I turn from him and follow the corpse of the man who left our house only days before, because I can tell without a doubt in my mind that Callum is dead. Whoever wakes from this will be a different man. My heart breaks because I have just lost the man I finally let myself love. I only loved him for a few seconds when he was gone. I just couldn’t admit it. Now he is gone and I am wrecked.

Once again death has followed me. I am the shadow where it hides. I am poisonous.

I DON’T KNOW WHAT happened, I am not where I am supposed to be. I have also been beaten again while I was out. The beating was more than my body could take. I am completely broken. Something has gone wrong. The biting anger at another betrayal pulses through me but is overtaken by pain. Agony like I have never felt before.

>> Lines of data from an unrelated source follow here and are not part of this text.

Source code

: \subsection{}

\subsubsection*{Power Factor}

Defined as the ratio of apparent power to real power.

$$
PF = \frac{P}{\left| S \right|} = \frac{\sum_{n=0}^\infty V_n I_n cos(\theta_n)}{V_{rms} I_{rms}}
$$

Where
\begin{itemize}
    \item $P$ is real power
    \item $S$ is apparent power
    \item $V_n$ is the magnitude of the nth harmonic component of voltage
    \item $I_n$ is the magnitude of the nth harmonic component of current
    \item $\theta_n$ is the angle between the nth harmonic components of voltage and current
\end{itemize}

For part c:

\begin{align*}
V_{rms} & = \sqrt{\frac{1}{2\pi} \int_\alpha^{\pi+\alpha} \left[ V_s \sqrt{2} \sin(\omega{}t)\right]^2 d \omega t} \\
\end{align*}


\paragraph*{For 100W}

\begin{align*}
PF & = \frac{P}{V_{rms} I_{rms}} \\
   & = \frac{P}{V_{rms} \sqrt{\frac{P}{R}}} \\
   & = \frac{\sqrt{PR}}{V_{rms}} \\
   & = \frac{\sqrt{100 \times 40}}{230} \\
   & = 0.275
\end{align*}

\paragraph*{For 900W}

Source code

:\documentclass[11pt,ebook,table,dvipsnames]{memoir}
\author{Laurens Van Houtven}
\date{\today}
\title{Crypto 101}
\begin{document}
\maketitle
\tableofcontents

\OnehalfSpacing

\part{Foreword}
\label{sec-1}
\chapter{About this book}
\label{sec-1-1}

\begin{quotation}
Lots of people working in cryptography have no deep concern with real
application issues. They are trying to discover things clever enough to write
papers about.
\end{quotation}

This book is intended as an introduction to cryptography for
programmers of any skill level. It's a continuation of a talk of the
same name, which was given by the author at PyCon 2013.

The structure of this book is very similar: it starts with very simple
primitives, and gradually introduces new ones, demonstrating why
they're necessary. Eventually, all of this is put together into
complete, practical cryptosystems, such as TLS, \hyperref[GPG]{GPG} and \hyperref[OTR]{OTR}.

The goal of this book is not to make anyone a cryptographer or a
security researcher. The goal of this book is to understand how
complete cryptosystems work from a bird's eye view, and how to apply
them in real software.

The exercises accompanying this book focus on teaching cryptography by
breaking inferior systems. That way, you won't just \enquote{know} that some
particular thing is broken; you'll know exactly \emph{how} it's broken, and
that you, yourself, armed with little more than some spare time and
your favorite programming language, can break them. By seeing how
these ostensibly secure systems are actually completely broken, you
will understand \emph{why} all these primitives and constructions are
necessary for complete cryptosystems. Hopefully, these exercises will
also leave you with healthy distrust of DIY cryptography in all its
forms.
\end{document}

I saw the police, I heard the EMT’s. I felt every single bump of the drive ricochet pain through my body and my head. My head hurts so badly, let me just sink back into the black hole I was in. I am lifted up again and I wail from the agony. I hear the cry rip from me and I cannot stop it. I cannot open my eyes more than a hairline crack. I smell her. Then I hear her gasp and a muffled cry. I must look worse than I feel for her to react at all.  She is here with me, she didn’t run away as soon as Neil died. She stayed.

Before I can stop hurting I hear her command them to take me away to the hospital. Then the black-hole returns thank the good Lord for small mercies. I am not used to hurting, I do the hurting. This is too much, it’s unbearable.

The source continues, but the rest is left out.